- WHAT IS EXPECTED -
Quote all entries exactly, leaving pictures aside.

- GIVEN ENTRIES -
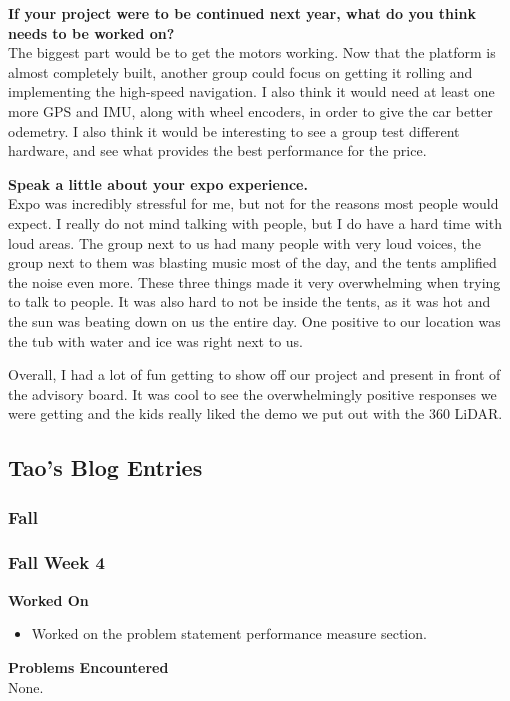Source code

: \documentclass[compsoc,draftclsnofoot,onecolumn,10pt]{IEEEtran}
\begin{document}
\textbf{If your project were to be continued next year, what do you think needs to be worked on?}\\
The biggest part would be to get the motors working. Now that the platform is almost completely built, another group could focus on getting it rolling and implementing the high-speed navigation. I also think it would need at least one more GPS and IMU, along with wheel encoders, in order to give the car better odemetry. I also think it would be interesting to see a group test different hardware, and see what provides the best performance for the price.

\textbf{Speak a little about your expo experience.}\\
Expo was incredibly stressful for me, but not for the reasons most people would expect. I really do not mind talking with people, but I do have a hard time with loud areas. The group next to us had many people with very loud voices, the group next to them was blasting music most of the day, and the tents amplified the noise even more. These three things made it very overwhelming when trying to talk to people. It was also hard to not be inside the tents, as it was hot and the sun was beating down on us the entire day. One positive to our location was the tub with water and ice was right next to us.

Overall,  I had a lot of fun getting to show off our project and present in front of the advisory board. It was cool to see the overwhelmingly positive responses we were getting and the kids really liked the demo we put out with the 360 LiDAR. \par



\subsection{Tao's Blog Entries}

\subsubsection{Fall}

\subsubsection*{Fall Week 4}
\textbf{Worked On}
\begin{itemize}
  \item Worked on the problem statement performance measure section.
\end{itemize}
\textbf{Problems Encountered}\\
None.
\end{document}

- ANSWER SECTION -
Source code

: \documentclass[compsoc,draftclsnofoot,onecolumn,10pt]{IEEEtran}
\begin{document}
\textbf{If your project were to be continued next year, what do you think needs to be worked on?}\\
The biggest part would be to get the motors working. Now that the platform is almost completely built, another group could focus on getting it rolling and implementing the high-speed navigation. I also think it would need at least one more GPS and IMU, along with wheel encoders, in order to give the car better odemetry. I also think it would be interesting to see a group test different hardware, and see what provides the best performance for the price.

\textbf{Speak a little about your expo experience.}\\
Expo was incredibly stressful for me, but not for the reasons most people would expect. I really do not mind talking with people, but I do have a hard time with loud areas. The group next to us had many people with very loud voices, the group next to them was blasting music most of the day, and the tents amplified the noise even more. These three things made it very overwhelming when trying to talk to people. It was also hard to not be inside the tents, as it was hot and the sun was beating down on us the entire day. One positive to our location was the tub with water and ice was right next to us.

Overall,  I had a lot of fun getting to show off our project and present in front of the advisory board. It was cool to see the overwhelmingly positive responses we were getting and the kids really liked the demo we put out with the 360 LiDAR. \par



\subsection{Tao's Blog Entries}

\subsubsection{Fall}

\subsubsection*{Fall Week 4}
\textbf{Worked On}
\begin{itemize}
  \item Worked on the problem statement performance measure section.
\end{itemize}
\textbf{Problems Encountered}\\
None.
\end{document}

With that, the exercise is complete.